PCR was done using AmpliTaq Gold polymerase and reagents (Applied Biosystems), with 100 ng input DNA and 40 cycles (94 °C 30 s, 54 °C 30 s, 72 °C 60 s). PCR/sequencing primers were PSY-Gap-F 5′-TCAAGCAACGACGGAGAGTA; PSY-Gap-R 5′-CCTTGCCTGCGAATATGTCT; PSY-Flower-F 5c-AAATCAACTCACAAATATTCTTAGAGATGTC; PSY-Flower-R 5′-GCCCTGCCTGTGCTAGC; PSY-Leaf-F 5′-ATCAACTCACAAACATTCTTAGAGATGTT; PSY-Leaf-R 5′-AAGCCCTGCCTGTGCTAGT. PCR products were purified with the QIAquick PCR Purification kit (Qiagen), and then Sanger-sequenced (Quintara Biosciences).
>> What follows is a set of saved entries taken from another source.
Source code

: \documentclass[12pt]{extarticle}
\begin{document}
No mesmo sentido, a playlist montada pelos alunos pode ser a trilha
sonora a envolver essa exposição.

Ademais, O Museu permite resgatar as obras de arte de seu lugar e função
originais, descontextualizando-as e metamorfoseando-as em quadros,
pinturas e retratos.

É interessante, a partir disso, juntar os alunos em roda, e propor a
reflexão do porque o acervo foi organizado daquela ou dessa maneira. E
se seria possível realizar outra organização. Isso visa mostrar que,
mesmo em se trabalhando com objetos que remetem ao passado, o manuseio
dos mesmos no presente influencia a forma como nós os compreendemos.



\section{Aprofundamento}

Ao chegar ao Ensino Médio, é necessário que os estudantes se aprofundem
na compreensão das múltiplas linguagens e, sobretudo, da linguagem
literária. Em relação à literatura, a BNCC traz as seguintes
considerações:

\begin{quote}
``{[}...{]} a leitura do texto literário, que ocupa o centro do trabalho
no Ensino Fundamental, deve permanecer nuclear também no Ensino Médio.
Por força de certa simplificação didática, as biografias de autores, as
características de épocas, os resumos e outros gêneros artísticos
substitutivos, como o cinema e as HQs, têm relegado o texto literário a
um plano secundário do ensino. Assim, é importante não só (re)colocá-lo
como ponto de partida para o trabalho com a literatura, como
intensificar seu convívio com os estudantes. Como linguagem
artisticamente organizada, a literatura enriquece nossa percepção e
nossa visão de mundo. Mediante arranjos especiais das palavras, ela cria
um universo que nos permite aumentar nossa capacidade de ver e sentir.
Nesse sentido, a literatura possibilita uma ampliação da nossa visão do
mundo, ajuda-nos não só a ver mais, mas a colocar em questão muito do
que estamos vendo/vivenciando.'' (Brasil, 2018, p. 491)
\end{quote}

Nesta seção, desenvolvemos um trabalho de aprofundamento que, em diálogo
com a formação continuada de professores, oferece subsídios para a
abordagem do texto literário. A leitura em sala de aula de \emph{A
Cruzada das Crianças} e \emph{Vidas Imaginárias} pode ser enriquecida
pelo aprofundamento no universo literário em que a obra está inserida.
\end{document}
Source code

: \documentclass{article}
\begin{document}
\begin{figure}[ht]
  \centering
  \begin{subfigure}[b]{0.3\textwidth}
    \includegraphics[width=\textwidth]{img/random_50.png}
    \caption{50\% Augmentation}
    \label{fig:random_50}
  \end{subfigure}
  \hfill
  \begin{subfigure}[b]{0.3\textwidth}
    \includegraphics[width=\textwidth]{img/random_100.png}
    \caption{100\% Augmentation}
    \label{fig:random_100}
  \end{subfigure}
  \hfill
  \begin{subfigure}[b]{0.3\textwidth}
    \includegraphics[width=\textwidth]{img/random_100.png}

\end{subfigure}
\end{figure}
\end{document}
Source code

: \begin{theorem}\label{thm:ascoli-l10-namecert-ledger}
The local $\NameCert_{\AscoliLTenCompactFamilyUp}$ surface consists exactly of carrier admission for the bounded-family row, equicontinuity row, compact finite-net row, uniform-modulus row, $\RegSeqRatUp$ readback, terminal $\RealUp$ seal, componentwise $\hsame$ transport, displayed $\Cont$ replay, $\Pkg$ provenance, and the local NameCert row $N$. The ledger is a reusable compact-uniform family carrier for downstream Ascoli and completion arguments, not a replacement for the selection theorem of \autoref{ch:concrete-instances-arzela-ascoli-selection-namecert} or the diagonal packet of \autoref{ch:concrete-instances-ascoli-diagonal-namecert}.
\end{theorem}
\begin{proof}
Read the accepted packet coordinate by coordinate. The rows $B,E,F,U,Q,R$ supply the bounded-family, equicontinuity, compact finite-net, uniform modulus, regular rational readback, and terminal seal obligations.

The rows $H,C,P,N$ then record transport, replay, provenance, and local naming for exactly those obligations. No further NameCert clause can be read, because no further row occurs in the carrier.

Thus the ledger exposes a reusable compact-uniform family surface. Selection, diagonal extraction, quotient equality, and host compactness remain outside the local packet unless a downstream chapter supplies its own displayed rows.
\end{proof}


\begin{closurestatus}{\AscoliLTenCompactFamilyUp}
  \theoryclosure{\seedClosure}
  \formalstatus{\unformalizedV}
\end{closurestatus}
Sequence reads were aligned using NCBI BLAST Align two sequences tool.

Phylogenetic analysis

Multiple sequence alignment of PSY proteins was done using Clustal Omega28, using default parameters and the following protein accessions: Arabidopsis thaliana PSY (AAA32836.1); Capsicum annuum (Pepper) PSY1 (ACE78189.1); Cucumis melo (Muskmelon) PSY1 (AEH03200.1), PSY3 (formerly PSY2) (AEH03199.1); Daucus carota (Carrot) PSY1 (ABB52067.1), PSY2 (ABB52068.1), PSY3 (XP_017217851.1); Eriobotrya japonica (Loquat) PSY1 (AIT18246.1), PSY2A (AIT18247.1), PSY2B (AIT18249.1), PSY3 (AIT18250.1); Manihot esculenta (Cassava) PSY1 (ACY42666.1), PSY2 (ACY42670.1); Medicago truncatula (Barrel clover) PSY1 (AES99105.1), PSY2A (KEH33671.1), PSY2B (AET00322.2), PSY3 (AES71870.1); Papaver somniferum (Opium poppy) PSY2 (XP_026387400.1); Solanum lycopersicum (Tomato) PSY1 (P08196.2), PSY2 (ABV68559.1), PSY3 (XP_004228928.1). Phylograms were constructed with MEGA X29, using the Neighbor-Joining method with default parameters.

Accession codes

RNAseq data are available through the NCBI Short Read Archive (accession PRJNA517727). PSY sequences are available through GenBank (accessions MK620867-MK620871).